26 On le voit ; la cible principale de la philosophie wittgensteinienne du langage, c’est ce qu’on pourrait appeler le « jusnaturalisme linguistique » : les règles syntaxiques ne sont pas justifiées par un ordre naturel, mais bien relatives à des systèmes particuliers. Et c’est l’attitude d’un « juspositiviste linguistique » que Wittgenstein semble en effet adopter lorsqu’il part du fait de nos jeux de langage pour en faire apparaître les contraintes intrinsèques. Selon la manière dont on comprend le rapport des règles du langage aux « actes » ou aux pratiques linguistiques, un tel positivisme peut cependant recevoir plusieurs formes. Et plusieurs interprétations divergentes de Wittgenstein ont d’ailleurs été proposées à cet égard. Mais, avant de venir à elles pour conclure, considérons d’abord l’autre direction du rapport entre règles et actes de langage, celle qu’a principalement thématisée John Austin.

Des règles aux actes : la force illocutoire des paroles

27 Dans les très célèbres conférences intitulées How to do things with words (Quand dire, c’est faire), Austin s’attaque à la conception du langage qui identifie systématiquement tout énoncé à une proposition descriptive susceptible d’être vraie ou fausse66. À cette vision simpliste du langage, Austin commence par opposer l’argument des positivistes logiques selon lequel certains pseudo-énoncés sont des non-sens parce que, à défaut d’être vérifiables, ils ne sont ni vrais ni faux67. Mais Austin amorce aussitôt sa rupture avec le positivisme logique lorsque, loin de se désintéresser de ces pseudo-propositions, il ajoute que toute une série d’entre eux répondent en fait à de tout autres intentions que l’affirmation et la description, et ne prétendent même pas être vrais ou faux68 ; par ces énoncés, il ne s’agit pas de décrire le monde, mais directement d’agir sur le monde69. Ainsi en va-t-il, par exemple, de l’énoncé « Je baptise ce bateau le Queen Elizabeth », qu’on prononce lorsqu’on brise une bouteille contre la coque d’un bateau à l’occasion d’une cérémonie officielle, ou encore de l’énoncé « Je lègue ma montre à mon frère », qu’on peut lire dans un testament.

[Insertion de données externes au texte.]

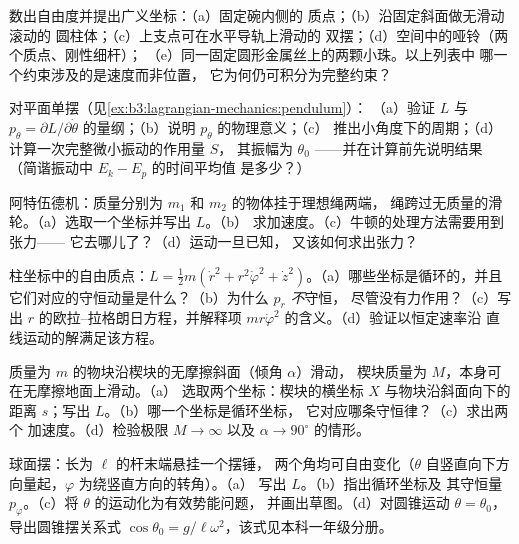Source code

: \begin{exercise}[$\star$]\label{exo:b3:lagrangian-mechanics:1}
数出自由度并提出广义坐标：（a）固定碗内侧的
质点；（b）沿固定斜面做无滑动滚动的
圆柱体；（c）上支点可在水平导轨上滑动的
双摆；（d）空间中的哑铃（两个质点、刚性细杆）；
（e）同一固定圆形金属丝上的两颗小珠。以上列表中
哪一个约束涉及的是速度而非位置，
它为何仍可积分为完整约束？
\end{exercise}

\begin{exercise}[$\star$]\label{exo:b3:lagrangian-mechanics:2}
对平面单摆（见\cref{ex:b3:lagrangian-mechanics:pendulum}）：
（a）验证 $L$ 与 $p_\theta =
\partial L/\partial\dot\theta$ 的量纲；（b）说明 $p_\theta$ 的物理意义；（c）
推出小角度下的周期；（d）计算一次完整微小振动的作用量 $S$，
其振幅为 $\theta_0$ ——并在计算前先说明结果
（简谐振动中 $E_k - E_p$ 的时间平均值
是多少？）
\end{exercise}

\begin{exercise}[$\star$]\label{exo:b3:lagrangian-mechanics:3}
阿特伍德机：质量分别为 $m_1$ 和 $m_2$ 的物体挂于理想绳两端，
绳跨过无质量的滑轮。（a）选取一个坐标并写出 $L$。（b）
求加速度。（c）牛顿的处理方法需要用到张力——
它去哪儿了？（d）运动一旦已知，
又该如何求出张力？
\end{exercise}

\begin{exercise}[$\star$]\label{exo:b3:lagrangian-mechanics:4}
柱坐标中的自由质点：$L = \tfrac12 m(\dot r^2 +
r^2\dot\varphi^2 + \dot z^2)$。（a）哪些坐标是循环的，并且
它们对应的守恒动量是什么？（b）为什么 $p_r$ \emph{不}守恒，
尽管没有力作用？（c）写出
$r$ 的欧拉–拉格朗日方程，并解释项 $mr\dot\varphi^2$ 的含义。（d）验证以恒定速率沿
直线运动的解满足该方程。
\end{exercise}

\begin{exercise}[$\star\star$]\label{exo:b3:lagrangian-mechanics:5}
质量为 $m$ 的物块沿楔块的无摩擦斜面（倾角 $\alpha$）滑动，
楔块质量为 $M$，本身可在无摩擦地面上滑动。（a）
选取两个坐标：楔块的横坐标 $X$ 与物块沿斜面向下的
距离 $s$；写出 $L$。（b）哪一个坐标是循环坐标，
它对应哪条守恒律？（c）求出两个
加速度。（d）检验极限 $M \to \infty$ 以及 $\alpha \to
90^\circ$ 的情形。
\end{exercise}

\begin{exercise}[$\star\star$]\label{exo:b3:lagrangian-mechanics:6}
球面摆：长为 $\ell$ 的杆末端悬挂一个摆锤，
两个角均可自由变化（$\theta$ 自竖直向下方向量起，$\varphi$ 为绕竖直方向的转角）。（a）
写出 $L$。（b）指出循环坐标及
其守恒量 $p_\varphi$。（c）将 $\theta$ 的运动化为有效势能问题，
并画出草图。（d）对圆锥运动 $\theta =
\theta_0$，导出圆锥摆关系式 $\cos\theta_0 =
g/\ell\omega^2$，该式见本科一年级分册。
\end{exercise}

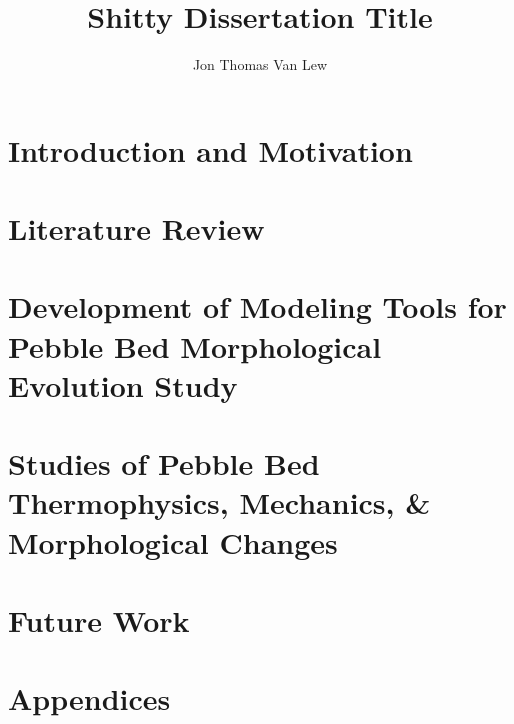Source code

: \documentclass [PhD] {uclathes}
\title          {Shitty Dissertation Title}
\author         {Jon Thomas Van Lew}
\begin{document}



\tableofcontents               %
%



\part{Introduction and Motivation}



\part{Literature Review}





\part{Development of Modeling Tools for Pebble Bed Morphological Evolution Study}







\part{Studies of Pebble Bed Thermophysics, Mechanics, \&  Morphological Changes}






\part{Future Work}

\part{Appendices}
\appendix






\end{document}
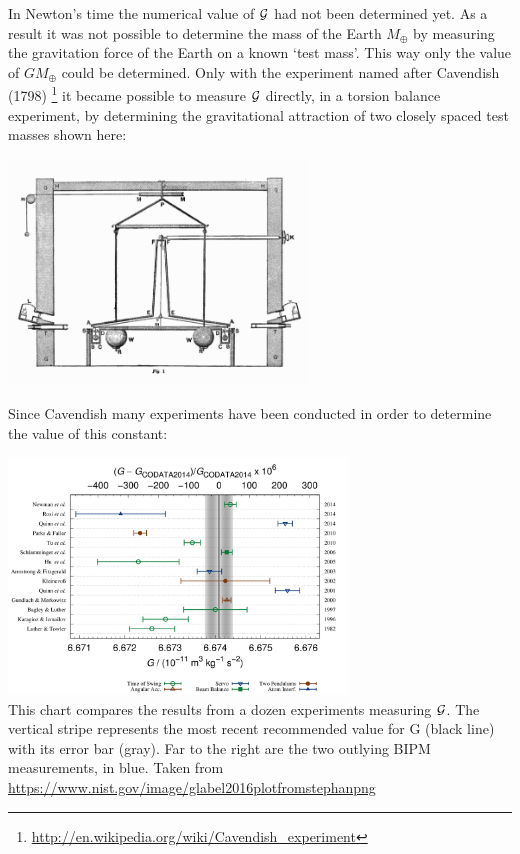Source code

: In Newton's time the numerical value of ${\cal G}$ had not been
determined yet. 
As a result it was not possible to determine the mass of the 
Earth $M_{\oplus}$ by measuring the gravitation force of the Earth 
on a known `test mass'.
This way only the value of $G M_{\oplus}$ could be determined.
Only with the experiment named after Cavendish (1798)
\footnote{\url{http://en.wikipedia.org/wiki/Cavendish_experiment}}
it became possible
to measure ${\cal G}$ directly, in a torsion balance experiment,
by determining the gravitational attraction of two closely spaced test 
masses shown here:  

\begin{center}
\includegraphics[width=8cm]{images/gravity/Cavendish_Experiment}
\end{center}

Since Cavendish many experiments have been conducted in order to 
determine the value of this constant:

\begin{center}
\includegraphics[width=9cm]{images/gravity/big_G}\\
{\captionfont This chart compares the results from a dozen experiments measuring ${\cal G}$. 
The vertical stripe represents the most recent recommended value for G (black line) 
with its error bar (gray). Far to the right are the two outlying BIPM measurements, in blue.
Taken from \url{https://www.nist.gov/image/glabel2016plotfromstephanpng}}
\end{center}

28Énoncer ces phrases dans les circonstances appropriées, dit Austin, « ce n’est ni décrire ce qu’il faut bien reconnaître que je suis en train de faire en parlant ainsi, ni affirmer que je le fais : c’est le faire »70. Telle est la base de sa célèbre théorie des énoncés « performatifs » par opposition aux énoncés « constatifs », théorie qu’il s’efforce d’esquisser dans les conférences 2 à 7 de How to do things with words. Pour ce faire, Austin cherche donc à dégager certains des traits essentiels des énoncés performatifs qui les distinguent des constatifs. Il s’intéresse notamment à l’asymétrie qui existe dans le langage entre la formulation des énoncés à la première personne de l’indicatif présent et leur formulation à d’autres personnes ou d’autres temps : « Je baptise… » est performatif, mais « J’ai baptisé… » ou « Il baptise… » est constatif71. Il montre alors que les énoncés à valeur performative peuvent toujours être reformulés en des énoncés explicitement performatifs à la première personne de l’indicatif présent, qui mettent clairement l’accent sur leur source et leurs circonstances d’énonciation : « Coupable ! » équivaut à « Je vous déclare coupable » ; « Ce taureau est dangereux » inscrit sur un panneau dans une prairie équivaut à « Moi, propriétaire de cette prairie, je vous avertis que le taureau est dangereux »72.

29Par ailleurs, Austin montre que les performatifs se rangent sous la norme du succès et de l’échec – du « bonheur » (felicity) ou du « malheur » (infelicity) – plutôt que de la vérité et de la fausseté comme les énoncés constatifs73. Et c’est d’ailleurs en distinguant plusieurs types d’échecs différents que peuvent rencontrer les performatifs – emplois inappropriés, défauts ou accrocs au moment de poser l’acte, insincérités, etc. – qu’Austin procède à une première tentative de catégorisation des performatifs74. Dans la mesure, cependant, où les différentes catégories de performatifs ne s’excluent pas mutuellement mais semblent se recouper sans cesse les unes les autres par certains de leurs traits75, cette catégorisation est extrêmement difficile et semble même ne pas pouvoir être menée à son terme76. Comme Wittgenstein, Austin se voit confronté à l’irréductible diversité des jeux de langage, mais aussi aux « ressemblances de famille » qui rapprochent chaque jeu de langage de chaque autre par quelque trait de parenté.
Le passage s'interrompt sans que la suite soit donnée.